20 años del PROIFED: Cinco aportes fundamentales a la educación a distancia

Andrea Melissa Mora Umaña https://orcid.org/0000-0001-8005-2406 mmora@uned.ac.cr Coordinadora, Programa de Investigación en Fundamentos de Educación a Distancia, Universidad Estatal a Distancia

Este año, el Programa de Investigación en Fundamentos de Educación a Distancia (PROIFED) de la UNED celebra dos décadas de vida. Veinte años investigando, cuestionando y construyendo los cimientos de una modalidad que, a menudo, es reducida a su dimensión técnica.

Pero si algo ha definido el camino del PROIFED es una convicción profunda: la educación a distancia solo tiene sentido si pone a la persona en el centro. Y poner a la persona en el centro exige, ante todo, una capacidad que hemos cultivado como principio el pensamiento crítico. No como eslogan, sino la valentía de preguntarnos una y otra vez qué estamos haciendo, para quién y por qué. Como el compromiso de sostener que lo humano no es un adorno en la educación a distancia, es su fundamento.

Hoy, en nuestro vigésimo aniversario, compartimos cinco aportes que han guiado nuestro caminar. Cada uno es, en el fondo, una pregunta crítica que nos hemos negado a dejar de hacer.

  1. El aporte de la confianza: educar a distancia es creer en el otro

Durante mucho tiempo, la educación a distancia operó bajo el signo de la sospecha. ¿El estudiante realmente aprende si no lo estamos viendo? ¿El investigador realmente produce si no está frente a nosotros?

Pero ¿y si el problema no es el estudiante, sino nuestros sistemas de desconfianza? Esta pregunta nos permitió construir una base radicalmente distinta sobre la confianza. Hemos defendido que evaluar no es vigilar, sino acompañar. Que el conocimiento no se valida desde el miedo, sino desde el encuentro. Cuando un investigador principiante o un estudiante es acogido en lugar de filtrado, la educación a distancia deja de ser una modalidad vigilada y se convierte en una verdadera comunidad de aprendizaje.

2. El aporte de la compañía: nadie aprende verdaderamente solo

Uno de los grandes riesgos de la educación a distancia es el aislamiento. La distancia física puede transformarse, si no tenemos cuidado, en distancia humana.
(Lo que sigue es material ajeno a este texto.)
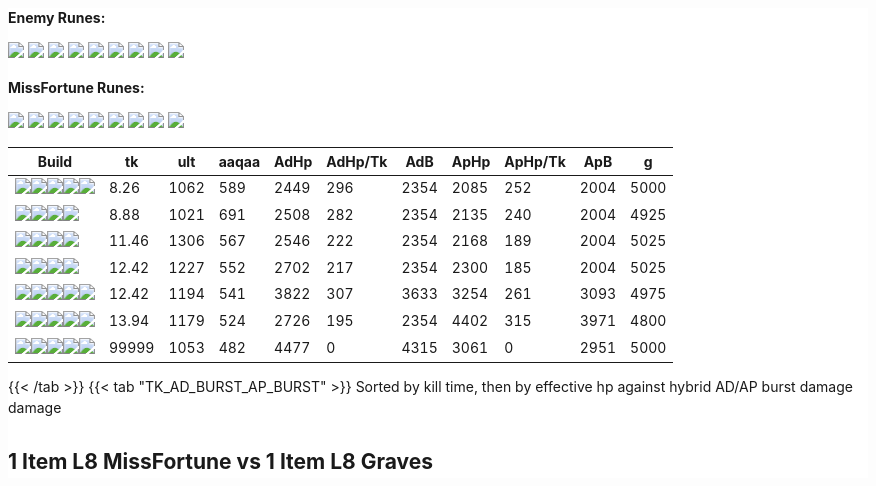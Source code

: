 

**Enemy Runes:**





![](/Styles/Precision/FleetFootwork/FleetFootwork.png)
![](/Styles/Precision/Overheal.png)
![](/Styles/Precision/LegendAlacrity/LegendAlacrity.png)
![](/Styles/Precision/CoupDeGrace/CoupDeGrace.png)
![](/Styles/Domination/EyeballCollection/EyeballCollection.png)
![](/Styles/Domination/TreasureHunter/TreasureHunter.png)
![](/StatMods/StatModsAttackSpeedIcon.png)
![](/StatMods/StatModsAdaptiveForceIcon.png)
![](/StatMods/StatModsHealthScalingIcon.png)



**MissFortune Runes:**


![](/Styles/Sorcery/ArcaneComet/ArcaneComet.png)
![](/Styles/Sorcery/ManaflowBand/ManaflowBand.png)
![](/Styles/Sorcery/AbsoluteFocus/AbsoluteFocus.png)
![](/Styles/Sorcery/Scorch/Scorch.png)
![](/Styles/Domination/TasteOfBlood/TasteOfBlood.png)
![](/Styles/Domination/UltimateHunter/UltimateHunter.png)
![](/StatMods/StatModsAdaptiveForceIcon.png)
![](/StatMods/StatModsAdaptiveForceIcon.png)
![](/StatMods/StatModsArmorIcon.png)





 Build |tk|ult|aaqaa|AdHp|AdHp/Tk|AdB|ApHp|ApHp/Tk|ApB|g
-|-|-|-|-|-|-|-|-|-|-
![](/item/6672.png)![](/item/1001.png)![](/item/1053.png)![](/item/1055.png)![](/item/1036.png)|8.26|1062|589|2449|296|2354|2085|252|2004|5000
![](/item/3153.png)![](/item/1001.png)![](/item/1055.png)![](/item/1037.png)|8.88|1021|691|2508|282|2354|2135|240|2004|4925
![](/item/3074.png)![](/item/1001.png)![](/item/1055.png)![](/item/1037.png)|11.46|1306|567|2546|222|2354|2168|189|2004|5025
![](/item/3072.png)![](/item/1001.png)![](/item/1055.png)![](/item/1037.png)|12.42|1227|552|2702|217|2354|2300|185|2004|5025
![](/item/6673.png)![](/item/1001.png)![](/item/1055.png)![](/item/1037.png)![](/item/1036.png)|12.42|1194|541|3822|307|3633|3254|261|3093|4975
![](/item/3156.png)![](/item/1001.png)![](/item/1053.png)![](/item/1055.png)![](/item/1036.png)|13.94|1179|524|2726|195|2354|4402|315|3971|4800
![](/item/3026.png)![](/item/1001.png)![](/item/1053.png)![](/item/1055.png)![](/item/1036.png)|99999|1053|482|4477|0|4315|3061|0|2951|5000
{{< /tab >}}
{{< tab "TK_AD_BURST_AP_BURST" >}}
Sorted by kill time, then by effective hp against hybrid AD/AP burst damage damage
## 1 Item L8 MissFortune vs 1 Item L8 Graves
El estudiante frente a una pantalla o un libro, el investigador encerrado en sus datos no está solo del todo y requiere ser acompañado.

Pero ¿la virtualidad nos aísla por naturaleza o hemos diseñado entornos que fomentan el aislamiento? Esta pregunta nos permitió levantar la bandera de la compañía. La excelencia académica no se construye en soledad. Detrás de cada investigación y de cada asignatura hay una persona que necesita ser vista, escuchada y acompañada. Hemos trabajado para que la educación a distancia sea, ante todo, un acto de convivencia.

3. El aporte de la integralidad: aprendemos con todo lo que somos

La educación a distancia se diseñó como si el aprendizaje fuera un proceso puramente intelectual, y el cuerpo, las emociones, la historia personal quedaban al margen.

¿Realmente podemos separar la mente del cuerpo? ¿El conocimiento se construye sin emoción? Estas preguntas nos permitieron defender la base de la integralidad. Hemos investigado cómo el aprendizaje es siempre encarnado, incluso frente a una pantalla, nuestro cuerpo está presente. La cognición no flota en el aire; es contextual, sensible y vivida. Hemos indagado en la vida afectiva, la tecnología puede erosionar la empatía o fortalecerla. Veinte años después lo tenemos claro: no formamos mentes, formamos personas enteras.

4. El aporte del propósito: la tecnología al servicio de lo humano

La irrupción de la Inteligencia Artificial ha traído preguntas incómodas. ¿La IA reemplazará al docente? ¿La tecnología deshumanizará aún más la educación?

Esto nos llevó a preguntarnos: ¿quién define el lugar de la tecnología? ¿El mercado, la inercia o nosotros, con criterio pedagógico y ético? Esta pregunta nos ha permitido ofrecer una brújula ética, en la cual la tecnología nunca es un fin, siempre es un medio. Hemos defendido que la IA no debe concebirse como un sistema que reemplaza al docente, sino como una herramienta que aumenta su potencial humano, liberándolo para lo verdaderamente insustituible, acompañar, inspirar, comprender y consolar.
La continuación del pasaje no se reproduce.